Would you restate the entries below word for word, leaving out the images?
· · · ·
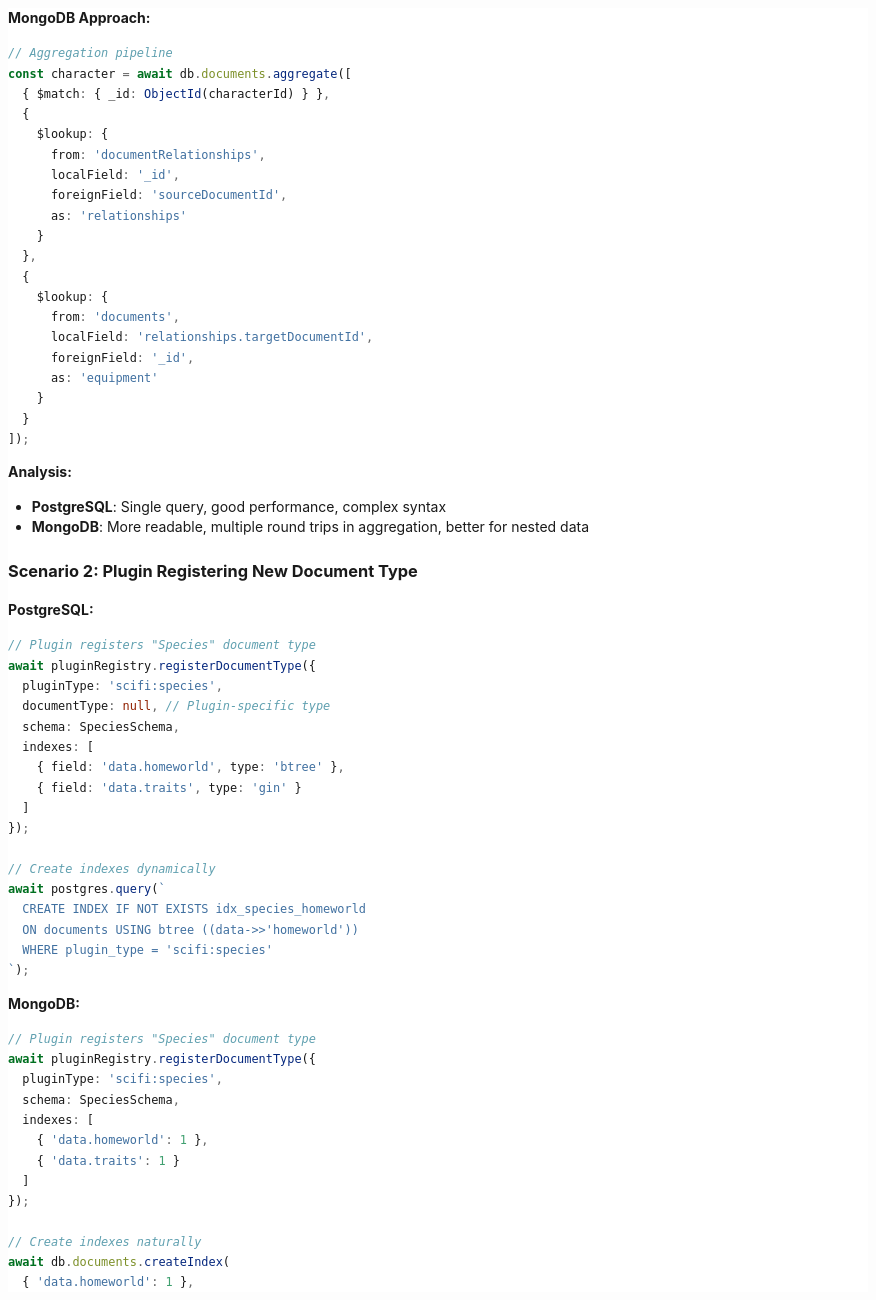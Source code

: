**MongoDB Approach:**
```typescript
// Aggregation pipeline
const character = await db.documents.aggregate([
  { $match: { _id: ObjectId(characterId) } },
  {
    $lookup: {
      from: 'documentRelationships',
      localField: '_id',
      foreignField: 'sourceDocumentId',
      as: 'relationships'
    }
  },
  {
    $lookup: {
      from: 'documents',
      localField: 'relationships.targetDocumentId',
      foreignField: '_id',
      as: 'equipment'
    }
  }
]);
```

**Analysis:**
- **PostgreSQL**: Single query, good performance, complex syntax
- **MongoDB**: More readable, multiple round trips in aggregation, better for nested data

### Scenario 2: Plugin Registering New Document Type

**PostgreSQL:**
```typescript
// Plugin registers "Species" document type
await pluginRegistry.registerDocumentType({
  pluginType: 'scifi:species',
  documentType: null, // Plugin-specific type
  schema: SpeciesSchema,
  indexes: [
    { field: 'data.homeworld', type: 'btree' },
    { field: 'data.traits', type: 'gin' }
  ]
});

// Create indexes dynamically
await postgres.query(`
  CREATE INDEX IF NOT EXISTS idx_species_homeworld 
  ON documents USING btree ((data->>'homeworld'))
  WHERE plugin_type = 'scifi:species'
`);
```

**MongoDB:**
```typescript
// Plugin registers "Species" document type
await pluginRegistry.registerDocumentType({
  pluginType: 'scifi:species',
  schema: SpeciesSchema,
  indexes: [
    { 'data.homeworld': 1 },
    { 'data.traits': 1 }
  ]
});

// Create indexes naturally
await db.documents.createIndex(
  { 'data.homeworld': 1 },
```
· · · ·
SOLUTION TO THIS PROBLEM
Source code

:**MongoDB Approach:**
```typescript
// Aggregation pipeline
const character = await db.documents.aggregate([
  { $match: { _id: ObjectId(characterId) } },
  {
    $lookup: {
      from: 'documentRelationships',
      localField: '_id',
      foreignField: 'sourceDocumentId',
      as: 'relationships'
    }
  },
  {
    $lookup: {
      from: 'documents',
      localField: 'relationships.targetDocumentId',
      foreignField: '_id',
      as: 'equipment'
    }
  }
]);
```

**Analysis:**
- **PostgreSQL**: Single query, good performance, complex syntax
- **MongoDB**: More readable, multiple round trips in aggregation, better for nested data

### Scenario 2: Plugin Registering New Document Type

**PostgreSQL:**
```typescript
// Plugin registers "Species" document type
await pluginRegistry.registerDocumentType({
  pluginType: 'scifi:species',
  documentType: null, // Plugin-specific type
  schema: SpeciesSchema,
  indexes: [
    { field: 'data.homeworld', type: 'btree' },
    { field: 'data.traits', type: 'gin' }
  ]
});

// Create indexes dynamically
await postgres.query(`
  CREATE INDEX IF NOT EXISTS idx_species_homeworld 
  ON documents USING btree ((data->>'homeworld'))
  WHERE plugin_type = 'scifi:species'
`);
```

**MongoDB:**
```typescript
// Plugin registers "Species" document type
await pluginRegistry.registerDocumentType({
  pluginType: 'scifi:species',
  schema: SpeciesSchema,
  indexes: [
    { 'data.homeworld': 1 },
    { 'data.traits': 1 }
  ]
});

// Create indexes naturally
await db.documents.createIndex(
  { 'data.homeworld': 1 },
```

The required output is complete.